# Assignment:
At the line that includes "- Creating new repos on the Git account", begin writing out the entries below exactly, and continue through the last line without adding anything.
----- Entries supplied
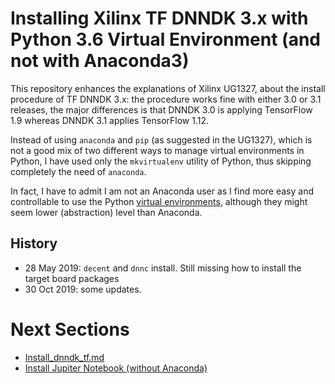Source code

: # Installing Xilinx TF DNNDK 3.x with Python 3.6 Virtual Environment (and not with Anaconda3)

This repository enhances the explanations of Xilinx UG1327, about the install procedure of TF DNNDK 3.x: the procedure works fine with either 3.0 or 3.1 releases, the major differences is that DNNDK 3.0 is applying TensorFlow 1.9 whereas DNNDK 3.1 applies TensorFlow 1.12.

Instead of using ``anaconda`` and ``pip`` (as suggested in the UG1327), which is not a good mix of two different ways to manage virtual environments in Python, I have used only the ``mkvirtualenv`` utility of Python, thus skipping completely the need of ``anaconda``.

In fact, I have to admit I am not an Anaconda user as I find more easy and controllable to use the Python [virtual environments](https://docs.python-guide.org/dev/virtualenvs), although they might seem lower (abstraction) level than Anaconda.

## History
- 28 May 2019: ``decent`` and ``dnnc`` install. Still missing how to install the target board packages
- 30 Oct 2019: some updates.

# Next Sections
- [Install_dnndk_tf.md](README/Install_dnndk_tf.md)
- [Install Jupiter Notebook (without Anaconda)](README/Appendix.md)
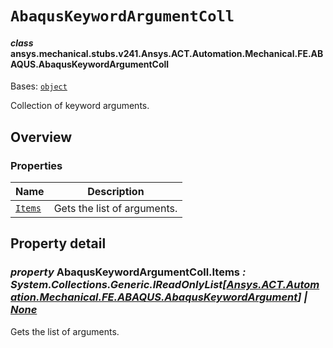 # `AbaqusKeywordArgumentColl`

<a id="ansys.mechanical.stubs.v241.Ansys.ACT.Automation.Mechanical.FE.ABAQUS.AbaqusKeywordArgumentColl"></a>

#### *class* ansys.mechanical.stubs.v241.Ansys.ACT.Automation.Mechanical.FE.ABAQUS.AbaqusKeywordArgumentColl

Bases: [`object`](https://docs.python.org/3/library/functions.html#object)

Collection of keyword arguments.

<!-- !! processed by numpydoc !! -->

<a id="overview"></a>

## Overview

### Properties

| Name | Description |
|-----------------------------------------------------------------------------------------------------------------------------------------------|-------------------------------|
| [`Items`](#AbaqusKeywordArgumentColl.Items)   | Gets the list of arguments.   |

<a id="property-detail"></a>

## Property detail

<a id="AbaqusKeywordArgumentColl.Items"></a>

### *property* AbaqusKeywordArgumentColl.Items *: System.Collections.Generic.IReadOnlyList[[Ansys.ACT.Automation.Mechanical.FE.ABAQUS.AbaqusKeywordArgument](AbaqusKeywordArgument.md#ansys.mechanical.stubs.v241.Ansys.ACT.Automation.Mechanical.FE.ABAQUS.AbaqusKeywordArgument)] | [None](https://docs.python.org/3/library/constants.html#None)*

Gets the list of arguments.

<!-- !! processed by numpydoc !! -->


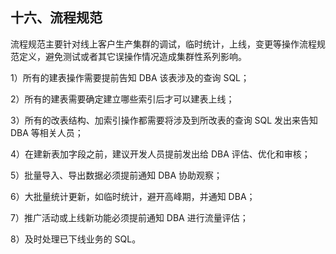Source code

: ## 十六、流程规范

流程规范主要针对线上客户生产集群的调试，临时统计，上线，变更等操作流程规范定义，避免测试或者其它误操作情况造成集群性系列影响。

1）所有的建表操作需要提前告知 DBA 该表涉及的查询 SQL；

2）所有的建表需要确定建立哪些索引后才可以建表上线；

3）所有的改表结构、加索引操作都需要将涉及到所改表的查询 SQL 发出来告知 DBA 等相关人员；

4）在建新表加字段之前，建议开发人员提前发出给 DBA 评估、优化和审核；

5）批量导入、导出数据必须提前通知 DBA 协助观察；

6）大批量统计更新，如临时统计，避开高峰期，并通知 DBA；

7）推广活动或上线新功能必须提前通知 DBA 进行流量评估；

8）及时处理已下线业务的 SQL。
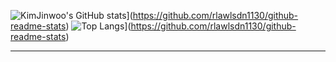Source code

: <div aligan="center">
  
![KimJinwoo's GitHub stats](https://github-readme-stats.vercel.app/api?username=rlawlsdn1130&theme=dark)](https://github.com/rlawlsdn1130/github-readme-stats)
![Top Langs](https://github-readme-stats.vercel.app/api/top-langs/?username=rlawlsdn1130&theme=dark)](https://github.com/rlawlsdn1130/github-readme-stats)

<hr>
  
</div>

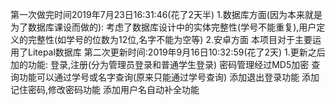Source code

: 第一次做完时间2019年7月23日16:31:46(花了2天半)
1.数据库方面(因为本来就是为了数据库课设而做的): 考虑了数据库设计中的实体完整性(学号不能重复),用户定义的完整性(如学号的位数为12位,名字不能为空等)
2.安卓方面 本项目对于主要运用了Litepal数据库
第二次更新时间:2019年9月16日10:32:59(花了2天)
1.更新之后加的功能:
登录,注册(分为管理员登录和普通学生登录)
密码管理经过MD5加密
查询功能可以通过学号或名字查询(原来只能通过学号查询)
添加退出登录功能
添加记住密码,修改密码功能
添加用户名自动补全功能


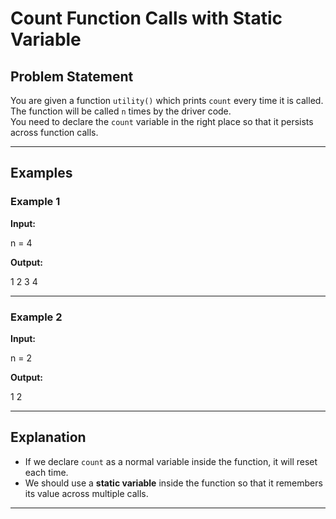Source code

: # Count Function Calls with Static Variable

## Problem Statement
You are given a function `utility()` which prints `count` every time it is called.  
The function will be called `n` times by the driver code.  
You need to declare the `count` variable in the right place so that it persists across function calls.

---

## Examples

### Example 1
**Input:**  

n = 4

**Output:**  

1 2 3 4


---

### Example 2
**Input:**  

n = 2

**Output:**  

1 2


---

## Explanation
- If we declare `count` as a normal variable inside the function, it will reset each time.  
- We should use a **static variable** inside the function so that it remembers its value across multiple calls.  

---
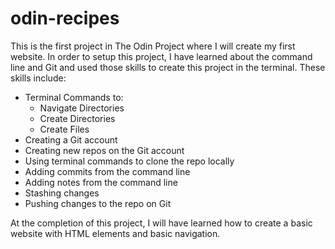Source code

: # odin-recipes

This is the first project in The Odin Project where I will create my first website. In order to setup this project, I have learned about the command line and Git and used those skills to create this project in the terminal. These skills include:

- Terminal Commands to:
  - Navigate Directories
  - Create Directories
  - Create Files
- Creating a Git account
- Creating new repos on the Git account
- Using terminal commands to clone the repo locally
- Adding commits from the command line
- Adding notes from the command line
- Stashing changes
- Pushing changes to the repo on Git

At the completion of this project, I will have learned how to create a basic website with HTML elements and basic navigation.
----------
# Answer:
- Creating new repos on the Git account
- Using terminal commands to clone the repo locally
- Adding commits from the command line
- Adding notes from the command line
- Stashing changes
- Pushing changes to the repo on Git

At the completion of this project, I will have learned how to create a basic website with HTML elements and basic navigation.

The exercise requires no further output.